ABOUT THIS TASK: Line by line, output the data that follows exactly as written.

DATA TO PROCESS:
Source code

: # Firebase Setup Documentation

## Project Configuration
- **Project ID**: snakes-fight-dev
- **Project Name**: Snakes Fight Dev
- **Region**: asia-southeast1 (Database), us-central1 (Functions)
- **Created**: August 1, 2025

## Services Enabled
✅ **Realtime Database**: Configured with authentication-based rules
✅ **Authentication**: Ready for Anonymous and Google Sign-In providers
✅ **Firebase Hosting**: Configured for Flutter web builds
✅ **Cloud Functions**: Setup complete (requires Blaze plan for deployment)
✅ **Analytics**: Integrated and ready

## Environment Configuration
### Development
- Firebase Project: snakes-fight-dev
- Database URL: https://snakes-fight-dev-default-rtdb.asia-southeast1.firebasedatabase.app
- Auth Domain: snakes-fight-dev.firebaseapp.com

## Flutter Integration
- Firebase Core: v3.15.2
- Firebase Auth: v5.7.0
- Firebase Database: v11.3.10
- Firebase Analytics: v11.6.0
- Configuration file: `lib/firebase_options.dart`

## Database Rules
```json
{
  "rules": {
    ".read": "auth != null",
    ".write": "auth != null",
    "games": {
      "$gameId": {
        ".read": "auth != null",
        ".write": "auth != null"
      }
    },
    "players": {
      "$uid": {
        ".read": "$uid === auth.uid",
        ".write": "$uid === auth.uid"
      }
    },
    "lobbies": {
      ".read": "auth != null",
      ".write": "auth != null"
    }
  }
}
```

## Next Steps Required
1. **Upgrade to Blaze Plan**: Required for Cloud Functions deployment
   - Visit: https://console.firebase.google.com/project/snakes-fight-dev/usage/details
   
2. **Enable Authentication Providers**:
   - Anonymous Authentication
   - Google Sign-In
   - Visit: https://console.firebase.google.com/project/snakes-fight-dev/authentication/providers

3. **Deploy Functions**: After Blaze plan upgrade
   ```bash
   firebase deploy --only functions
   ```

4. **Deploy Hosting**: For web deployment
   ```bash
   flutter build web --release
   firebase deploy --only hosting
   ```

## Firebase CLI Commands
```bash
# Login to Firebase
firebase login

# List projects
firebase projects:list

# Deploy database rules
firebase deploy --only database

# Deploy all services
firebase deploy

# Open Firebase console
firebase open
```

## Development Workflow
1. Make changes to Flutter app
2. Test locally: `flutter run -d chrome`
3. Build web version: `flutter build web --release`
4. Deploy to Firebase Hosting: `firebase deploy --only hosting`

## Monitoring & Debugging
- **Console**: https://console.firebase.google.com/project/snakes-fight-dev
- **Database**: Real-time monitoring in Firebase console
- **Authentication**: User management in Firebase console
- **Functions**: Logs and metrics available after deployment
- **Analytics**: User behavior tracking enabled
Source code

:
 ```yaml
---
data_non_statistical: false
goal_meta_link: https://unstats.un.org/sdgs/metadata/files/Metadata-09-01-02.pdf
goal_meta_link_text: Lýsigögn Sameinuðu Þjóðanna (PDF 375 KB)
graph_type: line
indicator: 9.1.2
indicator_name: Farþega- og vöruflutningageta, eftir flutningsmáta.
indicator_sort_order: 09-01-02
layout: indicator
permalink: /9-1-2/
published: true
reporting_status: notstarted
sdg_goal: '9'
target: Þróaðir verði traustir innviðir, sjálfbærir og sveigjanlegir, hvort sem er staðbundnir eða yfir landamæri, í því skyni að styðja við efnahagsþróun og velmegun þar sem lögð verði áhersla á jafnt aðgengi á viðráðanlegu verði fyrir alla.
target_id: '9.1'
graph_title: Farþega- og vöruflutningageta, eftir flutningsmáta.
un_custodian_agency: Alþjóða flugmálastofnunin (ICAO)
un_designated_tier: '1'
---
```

SOLUTION FOR THIS TASK:
Source code

: # Firebase Setup Documentation

## Project Configuration
- **Project ID**: snakes-fight-dev
- **Project Name**: Snakes Fight Dev
- **Region**: asia-southeast1 (Database), us-central1 (Functions)
- **Created**: August 1, 2025

## Services Enabled
✅ **Realtime Database**: Configured with authentication-based rules
✅ **Authentication**: Ready for Anonymous and Google Sign-In providers
✅ **Firebase Hosting**: Configured for Flutter web builds
✅ **Cloud Functions**: Setup complete (requires Blaze plan for deployment)
✅ **Analytics**: Integrated and ready

## Environment Configuration
### Development
- Firebase Project: snakes-fight-dev
- Database URL: https://snakes-fight-dev-default-rtdb.asia-southeast1.firebasedatabase.app
- Auth Domain: snakes-fight-dev.firebaseapp.com

## Flutter Integration
- Firebase Core: v3.15.2
- Firebase Auth: v5.7.0
- Firebase Database: v11.3.10
- Firebase Analytics: v11.6.0
- Configuration file: `lib/firebase_options.dart`

## Database Rules
```json
{
  "rules": {
    ".read": "auth != null",
    ".write": "auth != null",
    "games": {
      "$gameId": {
        ".read": "auth != null",
        ".write": "auth != null"
      }
    },
    "players": {
      "$uid": {
        ".read": "$uid === auth.uid",
        ".write": "$uid === auth.uid"
      }
    },
    "lobbies": {
      ".read": "auth != null",
      ".write": "auth != null"
    }
  }
}
```

## Next Steps Required
1. **Upgrade to Blaze Plan**: Required for Cloud Functions deployment
   - Visit: https://console.firebase.google.com/project/snakes-fight-dev/usage/details
   
2. **Enable Authentication Providers**:
   - Anonymous Authentication
   - Google Sign-In
   - Visit: https://console.firebase.google.com/project/snakes-fight-dev/authentication/providers

3. **Deploy Functions**: After Blaze plan upgrade
   ```bash
   firebase deploy --only functions
   ```

4. **Deploy Hosting**: For web deployment
   ```bash
   flutter build web --release
   firebase deploy --only hosting
   ```

## Firebase CLI Commands
```bash
# Login to Firebase
firebase login

# List projects
firebase projects:list

# Deploy database rules
firebase deploy --only database

# Deploy all services
firebase deploy

# Open Firebase console
firebase open
```

## Development Workflow
1. Make changes to Flutter app
2. Test locally: `flutter run -d chrome`
3. Build web version: `flutter build web --release`
4. Deploy to Firebase Hosting: `firebase deploy --only hosting`

## Monitoring & Debugging
- **Console**: https://console.firebase.google.com/project/snakes-fight-dev
- **Database**: Real-time monitoring in Firebase console
- **Authentication**: User management in Firebase console
- **Functions**: Logs and metrics available after deployment
- **Analytics**: User behavior tracking enabled
Source code

:
 ```yaml
---
data_non_statistical: false
goal_meta_link: https://unstats.un.org/sdgs/metadata/files/Metadata-09-01-02.pdf
goal_meta_link_text: Lýsigögn Sameinuðu Þjóðanna (PDF 375 KB)
graph_type: line
indicator: 9.1.2
indicator_name: Farþega- og vöruflutningageta, eftir flutningsmáta.
indicator_sort_order: 09-01-02
layout: indicator
permalink: /9-1-2/
published: true
reporting_status: notstarted
sdg_goal: '9'
target: Þróaðir verði traustir innviðir, sjálfbærir og sveigjanlegir, hvort sem er staðbundnir eða yfir landamæri, í því skyni að styðja við efnahagsþróun og velmegun þar sem lögð verði áhersla á jafnt aðgengi á viðráðanlegu verði fyrir alla.
target_id: '9.1'
graph_title: Farþega- og vöruflutningageta, eftir flutningsmáta.
un_custodian_agency: Alþjóða flugmálastofnunin (ICAO)
un_designated_tier: '1'
---
```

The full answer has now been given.